If plans are approved by the state’s Public Utilities Commission, the district would begin installing panels this fall. Panels would gradually be added until work is complete in the fall of 2023.
After all the panels are installed, about 28% of the district’s power would come from alternative energy, according to Bravo. He called that percentage “massive,” adding, “For a district our size, we will be saving quite a bit of money every year.”
Bravo’s presentation estimated that the district would save $200,000 per year on electricity costs through the use of the panels, although he said the estimate will need to be revised since the district is reducing the number of panels to be installed. The presentation estimated that the savings would go toward the solar panel project costs for the first five years.
The district considered making up the number of solar panels that will be reduced by placing them on the ground near schools and in the area of the district’s football stadium.
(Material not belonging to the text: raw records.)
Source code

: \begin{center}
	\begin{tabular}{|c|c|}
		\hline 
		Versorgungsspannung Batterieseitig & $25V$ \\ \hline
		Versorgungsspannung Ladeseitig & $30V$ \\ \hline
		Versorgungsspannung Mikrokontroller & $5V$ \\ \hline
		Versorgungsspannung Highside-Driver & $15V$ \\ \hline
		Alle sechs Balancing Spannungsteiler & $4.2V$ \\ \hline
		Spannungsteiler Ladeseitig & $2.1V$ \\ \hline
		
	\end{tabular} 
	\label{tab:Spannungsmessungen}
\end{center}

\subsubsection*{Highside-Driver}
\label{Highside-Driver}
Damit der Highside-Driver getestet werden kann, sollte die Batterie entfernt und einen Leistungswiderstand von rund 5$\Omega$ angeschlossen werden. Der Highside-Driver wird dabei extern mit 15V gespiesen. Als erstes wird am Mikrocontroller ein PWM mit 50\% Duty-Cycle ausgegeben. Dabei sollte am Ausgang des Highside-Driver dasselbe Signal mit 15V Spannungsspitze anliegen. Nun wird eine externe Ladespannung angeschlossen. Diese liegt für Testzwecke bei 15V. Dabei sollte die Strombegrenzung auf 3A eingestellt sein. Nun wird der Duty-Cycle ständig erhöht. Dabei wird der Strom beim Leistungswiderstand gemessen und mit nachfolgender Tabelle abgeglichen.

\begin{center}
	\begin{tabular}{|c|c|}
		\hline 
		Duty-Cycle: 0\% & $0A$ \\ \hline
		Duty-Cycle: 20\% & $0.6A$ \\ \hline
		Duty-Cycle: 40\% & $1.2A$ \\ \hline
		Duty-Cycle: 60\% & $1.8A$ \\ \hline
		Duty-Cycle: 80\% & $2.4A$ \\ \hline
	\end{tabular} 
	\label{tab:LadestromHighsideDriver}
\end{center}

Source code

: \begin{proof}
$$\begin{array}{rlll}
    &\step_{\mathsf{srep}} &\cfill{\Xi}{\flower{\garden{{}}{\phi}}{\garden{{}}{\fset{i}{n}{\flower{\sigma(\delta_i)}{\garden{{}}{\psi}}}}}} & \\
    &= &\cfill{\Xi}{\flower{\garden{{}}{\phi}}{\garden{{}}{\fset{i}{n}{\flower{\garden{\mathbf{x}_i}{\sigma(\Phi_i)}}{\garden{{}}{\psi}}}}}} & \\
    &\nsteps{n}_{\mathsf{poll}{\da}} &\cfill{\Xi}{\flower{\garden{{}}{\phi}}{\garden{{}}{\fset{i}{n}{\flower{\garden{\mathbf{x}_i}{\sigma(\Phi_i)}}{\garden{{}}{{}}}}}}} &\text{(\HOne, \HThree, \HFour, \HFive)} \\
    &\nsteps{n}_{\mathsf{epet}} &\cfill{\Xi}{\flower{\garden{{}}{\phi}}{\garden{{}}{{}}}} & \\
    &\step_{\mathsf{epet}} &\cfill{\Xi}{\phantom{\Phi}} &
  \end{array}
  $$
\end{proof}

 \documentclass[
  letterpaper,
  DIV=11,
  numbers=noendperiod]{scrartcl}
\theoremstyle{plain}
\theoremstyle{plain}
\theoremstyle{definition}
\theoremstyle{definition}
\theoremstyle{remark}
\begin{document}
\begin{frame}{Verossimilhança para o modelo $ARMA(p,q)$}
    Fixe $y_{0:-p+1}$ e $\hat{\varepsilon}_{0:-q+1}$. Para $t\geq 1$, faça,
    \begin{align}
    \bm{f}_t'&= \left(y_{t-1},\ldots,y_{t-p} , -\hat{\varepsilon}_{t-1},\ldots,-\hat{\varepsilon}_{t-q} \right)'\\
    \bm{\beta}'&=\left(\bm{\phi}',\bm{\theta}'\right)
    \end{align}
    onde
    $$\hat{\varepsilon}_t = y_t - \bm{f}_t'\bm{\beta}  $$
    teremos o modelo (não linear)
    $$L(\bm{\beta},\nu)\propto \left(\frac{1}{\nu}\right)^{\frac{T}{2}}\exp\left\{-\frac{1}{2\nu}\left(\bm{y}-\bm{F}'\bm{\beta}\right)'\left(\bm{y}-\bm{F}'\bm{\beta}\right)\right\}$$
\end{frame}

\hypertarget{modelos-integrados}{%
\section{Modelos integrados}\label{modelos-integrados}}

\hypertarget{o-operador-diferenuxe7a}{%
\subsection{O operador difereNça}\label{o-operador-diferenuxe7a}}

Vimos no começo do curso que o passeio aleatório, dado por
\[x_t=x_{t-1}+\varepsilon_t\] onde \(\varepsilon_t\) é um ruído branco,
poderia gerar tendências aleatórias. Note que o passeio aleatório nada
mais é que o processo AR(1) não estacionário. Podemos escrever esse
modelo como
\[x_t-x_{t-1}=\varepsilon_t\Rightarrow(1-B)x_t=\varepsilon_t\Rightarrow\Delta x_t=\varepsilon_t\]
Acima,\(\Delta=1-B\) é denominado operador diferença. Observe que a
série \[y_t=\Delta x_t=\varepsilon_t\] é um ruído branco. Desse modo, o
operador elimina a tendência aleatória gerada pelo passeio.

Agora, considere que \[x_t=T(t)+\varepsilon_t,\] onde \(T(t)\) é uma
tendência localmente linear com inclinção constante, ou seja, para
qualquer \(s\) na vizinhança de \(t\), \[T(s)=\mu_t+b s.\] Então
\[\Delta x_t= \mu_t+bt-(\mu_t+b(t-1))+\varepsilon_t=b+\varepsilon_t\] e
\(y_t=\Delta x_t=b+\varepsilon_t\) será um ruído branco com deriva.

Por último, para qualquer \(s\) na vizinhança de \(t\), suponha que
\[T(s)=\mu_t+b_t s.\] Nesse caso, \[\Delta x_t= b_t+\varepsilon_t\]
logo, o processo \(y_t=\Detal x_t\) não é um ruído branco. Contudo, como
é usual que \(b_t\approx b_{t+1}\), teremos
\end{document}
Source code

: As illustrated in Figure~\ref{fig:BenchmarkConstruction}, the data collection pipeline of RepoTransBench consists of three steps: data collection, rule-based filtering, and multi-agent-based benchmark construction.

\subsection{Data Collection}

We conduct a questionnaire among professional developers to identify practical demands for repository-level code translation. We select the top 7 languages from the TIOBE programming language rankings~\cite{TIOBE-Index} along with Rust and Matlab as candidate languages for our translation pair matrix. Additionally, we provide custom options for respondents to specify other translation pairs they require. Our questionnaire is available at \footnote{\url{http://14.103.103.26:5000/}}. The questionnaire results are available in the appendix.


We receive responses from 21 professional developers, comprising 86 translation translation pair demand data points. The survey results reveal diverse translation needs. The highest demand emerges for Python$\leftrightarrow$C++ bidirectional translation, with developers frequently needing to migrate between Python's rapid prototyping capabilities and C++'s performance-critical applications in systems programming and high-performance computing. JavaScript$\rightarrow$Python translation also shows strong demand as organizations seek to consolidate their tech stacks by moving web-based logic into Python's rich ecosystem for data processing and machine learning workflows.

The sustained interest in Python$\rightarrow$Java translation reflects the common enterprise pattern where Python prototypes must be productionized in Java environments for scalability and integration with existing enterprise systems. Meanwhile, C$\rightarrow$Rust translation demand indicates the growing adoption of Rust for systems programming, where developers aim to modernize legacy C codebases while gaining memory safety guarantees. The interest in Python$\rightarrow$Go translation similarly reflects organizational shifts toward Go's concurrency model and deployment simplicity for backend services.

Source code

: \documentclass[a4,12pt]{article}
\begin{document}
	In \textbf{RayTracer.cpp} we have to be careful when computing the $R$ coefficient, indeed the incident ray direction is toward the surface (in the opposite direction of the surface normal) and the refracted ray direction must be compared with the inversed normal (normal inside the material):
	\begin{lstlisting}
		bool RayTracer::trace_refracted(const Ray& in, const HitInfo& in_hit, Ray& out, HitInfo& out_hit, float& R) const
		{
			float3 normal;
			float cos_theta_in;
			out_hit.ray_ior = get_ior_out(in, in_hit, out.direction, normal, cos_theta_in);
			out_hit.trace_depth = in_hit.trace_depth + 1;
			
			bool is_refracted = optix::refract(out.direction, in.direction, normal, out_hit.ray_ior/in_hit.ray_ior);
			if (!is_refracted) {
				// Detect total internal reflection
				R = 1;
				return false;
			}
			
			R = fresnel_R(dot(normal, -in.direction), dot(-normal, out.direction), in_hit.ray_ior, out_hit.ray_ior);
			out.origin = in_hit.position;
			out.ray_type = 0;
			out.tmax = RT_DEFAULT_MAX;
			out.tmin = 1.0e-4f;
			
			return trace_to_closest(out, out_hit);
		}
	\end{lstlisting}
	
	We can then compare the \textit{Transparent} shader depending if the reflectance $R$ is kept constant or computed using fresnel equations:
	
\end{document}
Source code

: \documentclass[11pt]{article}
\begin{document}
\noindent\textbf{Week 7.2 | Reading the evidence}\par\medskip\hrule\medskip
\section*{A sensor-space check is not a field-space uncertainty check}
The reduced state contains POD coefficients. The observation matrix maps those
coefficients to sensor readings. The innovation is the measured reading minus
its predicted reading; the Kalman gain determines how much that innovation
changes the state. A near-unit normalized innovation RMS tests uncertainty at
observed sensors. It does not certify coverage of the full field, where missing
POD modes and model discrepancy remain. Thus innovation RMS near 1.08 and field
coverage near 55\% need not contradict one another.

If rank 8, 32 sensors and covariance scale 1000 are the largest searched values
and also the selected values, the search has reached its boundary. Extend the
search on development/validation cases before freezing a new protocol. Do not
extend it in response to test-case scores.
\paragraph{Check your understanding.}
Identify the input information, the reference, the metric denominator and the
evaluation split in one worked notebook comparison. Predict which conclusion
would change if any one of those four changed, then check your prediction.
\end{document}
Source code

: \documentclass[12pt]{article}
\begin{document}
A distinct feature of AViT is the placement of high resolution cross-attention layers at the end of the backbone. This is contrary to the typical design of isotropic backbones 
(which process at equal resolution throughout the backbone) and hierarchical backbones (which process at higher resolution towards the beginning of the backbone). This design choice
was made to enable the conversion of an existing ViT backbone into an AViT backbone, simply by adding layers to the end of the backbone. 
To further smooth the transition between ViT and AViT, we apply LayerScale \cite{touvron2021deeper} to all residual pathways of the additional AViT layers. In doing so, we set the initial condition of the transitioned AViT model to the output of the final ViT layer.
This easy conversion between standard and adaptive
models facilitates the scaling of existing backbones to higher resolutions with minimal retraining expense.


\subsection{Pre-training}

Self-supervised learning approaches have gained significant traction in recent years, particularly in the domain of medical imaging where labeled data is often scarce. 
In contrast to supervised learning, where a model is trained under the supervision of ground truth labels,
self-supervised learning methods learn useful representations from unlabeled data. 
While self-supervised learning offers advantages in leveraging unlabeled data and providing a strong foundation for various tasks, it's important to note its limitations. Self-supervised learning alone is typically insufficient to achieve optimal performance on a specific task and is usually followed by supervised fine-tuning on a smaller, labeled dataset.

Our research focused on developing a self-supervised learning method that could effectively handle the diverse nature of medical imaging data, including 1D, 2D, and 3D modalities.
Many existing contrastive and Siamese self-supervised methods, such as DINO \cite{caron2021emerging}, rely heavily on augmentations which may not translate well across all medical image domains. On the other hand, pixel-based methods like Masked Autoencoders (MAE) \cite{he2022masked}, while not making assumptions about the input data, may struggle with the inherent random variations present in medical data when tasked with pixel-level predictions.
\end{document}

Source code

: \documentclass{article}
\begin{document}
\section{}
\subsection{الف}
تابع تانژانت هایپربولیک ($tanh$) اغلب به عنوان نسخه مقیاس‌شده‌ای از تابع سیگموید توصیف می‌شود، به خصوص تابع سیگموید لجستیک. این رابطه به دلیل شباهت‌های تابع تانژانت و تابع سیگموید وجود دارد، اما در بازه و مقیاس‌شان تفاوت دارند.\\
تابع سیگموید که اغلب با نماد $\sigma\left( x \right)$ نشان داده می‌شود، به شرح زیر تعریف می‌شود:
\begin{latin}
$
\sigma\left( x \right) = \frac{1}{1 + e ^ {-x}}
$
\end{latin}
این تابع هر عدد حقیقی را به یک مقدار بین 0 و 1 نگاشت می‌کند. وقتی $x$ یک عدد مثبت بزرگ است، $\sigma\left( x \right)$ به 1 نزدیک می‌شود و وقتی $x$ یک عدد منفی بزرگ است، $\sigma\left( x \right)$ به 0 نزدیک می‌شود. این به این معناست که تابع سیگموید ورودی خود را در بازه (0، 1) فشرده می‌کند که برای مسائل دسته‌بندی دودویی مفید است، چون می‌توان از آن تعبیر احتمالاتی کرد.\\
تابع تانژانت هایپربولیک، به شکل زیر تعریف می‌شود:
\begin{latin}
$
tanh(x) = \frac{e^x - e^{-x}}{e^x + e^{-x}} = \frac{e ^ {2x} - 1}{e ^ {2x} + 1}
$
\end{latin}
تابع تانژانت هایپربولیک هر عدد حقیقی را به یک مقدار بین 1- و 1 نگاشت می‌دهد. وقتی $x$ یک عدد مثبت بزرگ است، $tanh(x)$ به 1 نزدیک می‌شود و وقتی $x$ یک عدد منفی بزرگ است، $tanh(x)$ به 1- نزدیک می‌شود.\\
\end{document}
However, Bravo concluded, “We’re not going to put any solar panels on the land right now.”
After Board Chair Mary Tomback asked why district administrators ruled out solar panels on the ground, Bravo explained they would need to be fenced off to prevent tampering.
“That’s electricity that’s flowing through the lines, and we don’t want anything to happen to anybody,” he said.
Solar panels on the ground are also harder to maintain than on roofs, he added.
If the district considered additional funding through a referendum, he said the district could consider rearranging ball fields and play areas to create a large enough space for a solar farm on the ground, “but right now we decided that’s not the way to go,” Bravo said. He described several of the district sites as “landlocked,” with little district-owned space available for solar panels.
The district has a goal to move entirely to alternative energy eventually, according to Bravo. In addition to the district’s own solar power, Xcel Energy’s alternative energy targets could help the district meet its goal.